Schedule 10

Finance Bill – in a Public Bill Committee at 6:45 pm on 2nd June 2009.

Alert me about debates like this

Sale of lessor companies etc: reforms

Question proposed, That the schedule be the Tenth schedule to the Bill.

Photo of Mark Hoban Mark Hoban Shadow Minister (Treasury)

I return to what I was saying on schedule 10 and what the problem was—leasing companies that typically show a period of tax loss at the beginning of the lease. As tax deductions exceed the taxable rental income and this timing benefit reverses subsequent periods as the tax deductions reduce compared to the taxable rental income, selling the company to a loss-making group before the period of taxable profits begins enables the future, or deferred tax liability that would otherwise arise, to be avoided. The consequence was that the legislation was not sufficient to cover complex transactions involving leasing businesses by companies who are run in partnerships or consortiums. I understand that the provisions in schedule 10 now address some of those problems. That is confirmed by the Budget note:

“Changes will be made to ensure that companies carrying on a leasing business in partnership benefit from the full amount of relief due as a consequence of an increase in their interest in the business and to prevent a charge being calculated when a partnership is dissolved or ceases to carry on a leasing business. Where there is an intra-group transfer involving a lessor company owned by a consortium the measure similarly prevents the calculation of a charge.”

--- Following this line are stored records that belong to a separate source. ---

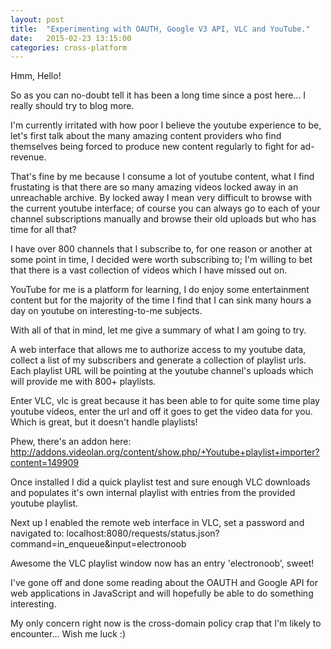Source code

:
 ```yaml
---
layout: post
title:  "Experimenting with OAUTH, Google V3 API, VLC and YouTube."
date:   2015-02-23 13:15:00
categories: cross-platform
---
```


Hmm, Hello!

So as you can no-doubt tell it has been a long time since a post here...
I really should try to blog more.

I'm currently irritated with how poor I believe the youtube experience to be,
let's first talk about the many amazing content providers who find themselves
being forced to produce new content regularly to fight for ad-revenue.

That's fine by me because I consume a lot of youtube content, what I find
frustating is that there are so many amazing videos locked away in an
unreachable archive. By locked away I mean very difficult to browse with
the current youtube interface; of course you can always go to each of your
channel subscriptions manually and browse their old uploads but who has time
for all that?

I have over 800 channels that I subscribe to, for one reason or another at
some point in time, I decided were worth subscribing to; I'm willing to bet
that there is a vast collection of videos which I have missed out on.

YouTube for me is a platform for learning, I do enjoy some entertainment
content but for the majority of the time I find that I can sink many hours
a day on youtube on interesting-to-me subjects.

With all of that in mind, let me give a summary of what I am going to try.

A web interface that allows me to authorize access to my youtube data,
collect a list of my subscribers and generate a collection of playlist urls.
Each playlist URL will be pointing at the youtube channel's uploads which
will provide me with 800+ playlists.

Enter VLC, vlc is great because it has been able to for quite some time play
youtube videos, enter the url and off it goes to get the video data for you.
Which is great, but it doesn't handle playlists!

Phew, there's an addon here:
http://addons.videolan.org/content/show.php/+Youtube+playlist+importer?content=149909

Once installed I did a quick playlist test and sure enough VLC downloads and
populates it's own internal playlist with entries from the provided youtube
playlist.

Next up I enabled the remote web interface in VLC, set a password and
navigated to:
localhost:8080/requests/status.json?command=in_enqueue&input=electronoob

Awesome the VLC playlist window now has an entry 'electronoob', sweet!

I've gone off and done some reading about the OAUTH and Google API for web
applications in JavaScript and will hopefully be able to do something interesting.

My only concern right now is the cross-domain policy crap that I'm likely
to encounter... Wish me luck :)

A number of issues have been raised on this. The initial representations suggest that the new rules proposed in schedule 10 would make it more difficult to sell a leasing business to a company with no UK tax capacity, such as an infrastructure fund or a European trader with no UK operations. Since the proposals in the Bill might impede parts of the leasing sector in this country, would it not be better to have some sort of tax avoidance motive test, rather than the proposals set out in schedule 10? That might help, encourage the leasing industry and avoid the suggestion that it would be difficult to sell some leasing companies to companies with no UK tax capacity.

Photo of Angela Eagle Angela Eagle The Exchequer Secretary, Member, Labour Party National Executive Committee 7:00 pm, 2nd June 2009

The schedule makes changes to schedule 10 of the Finance Act 2006. We have managed to align schedules—one schedule 10, in the Bill, is replacing another schedule 10, which is a kind of balance that is rarely achieved in Finance Bills, but makes things slightly confusing. New schedule 10 replaces old schedule 10 in the same lessor companies legislation.

The 2006 legislation addressed a long-standing pattern of avoidance involving the sale of a lessor company at a point when the business was about to become tax- profitable. It has provided valuable Exchequer protection since it came into effect in 2005; it has been a highly effective closure of a major tax loophole. However, the  leasing industry has drawn it to our attention that, in exceptional circumstances, the legislation may be affecting normal commercial transactions. Where the relief provided for under schedule 10 of the Finance Act 2006 cannot be used immediately, its value to the buying group is reduced potentially in feeding in normal commercially motivated transactions. Part of the difficulty is that a lot of the companies are run by banks, and banks are not exactly in profit at the moment. That is where some of the difficulty has arisen. I suspect that in 2006, when the arrangements were drawn up, the problems that banks are having now with their profitability were not anticipated. It is something that has come out of that circumstance. The schedule makes changes to preserve the value of the schedule 10 relief when not utilised immediately. At the moment the non-profitability of some of the companies that are buying or selling is an issue that has adversely affected activity in this particular market.

The schedule also removes anomalies affecting the treatment of leasing businesses carried on by companies in partnership and by companies owned by consortiums, ensuring that the legislation operates fairly in all circumstances. The hon. Gentleman recognised that in his remarks. Proposals for change to deal with the issue were presented in a discussion document published in July 2008. Draft legislation was published for comment with the Budget.

The hon. Gentleman raised the difficulties of selling to infrastructure funds. The Bill has no effect on the sale to infrastructure funds. The issue was known about last year. I can tell him that we are in discussions with the industry about how we can deal with the issue, so it is not dealt with in the Bill, but we are aware of it and are discussing it. I hope that he will acknowledge that the changes in schedule 10 work for the benefit of the industry in trying to maintain an important market through these difficult times. Clearly, we shall also apply such an approach to our review relating to the sale to infrastructure funds in order to give the assistance that is appropriate for that particular and important market. I hope that, with that reassurance, the Committee will agree to make schedule 10 part of the Bill.

Question put and agreed to.

Schedule 10 accordingly agreed to.

Ordered, That further consideration be now adjourned.—(Mr. Blizzard.)

Adjourned till Tuesday 9 June at half-past Ten o’clock.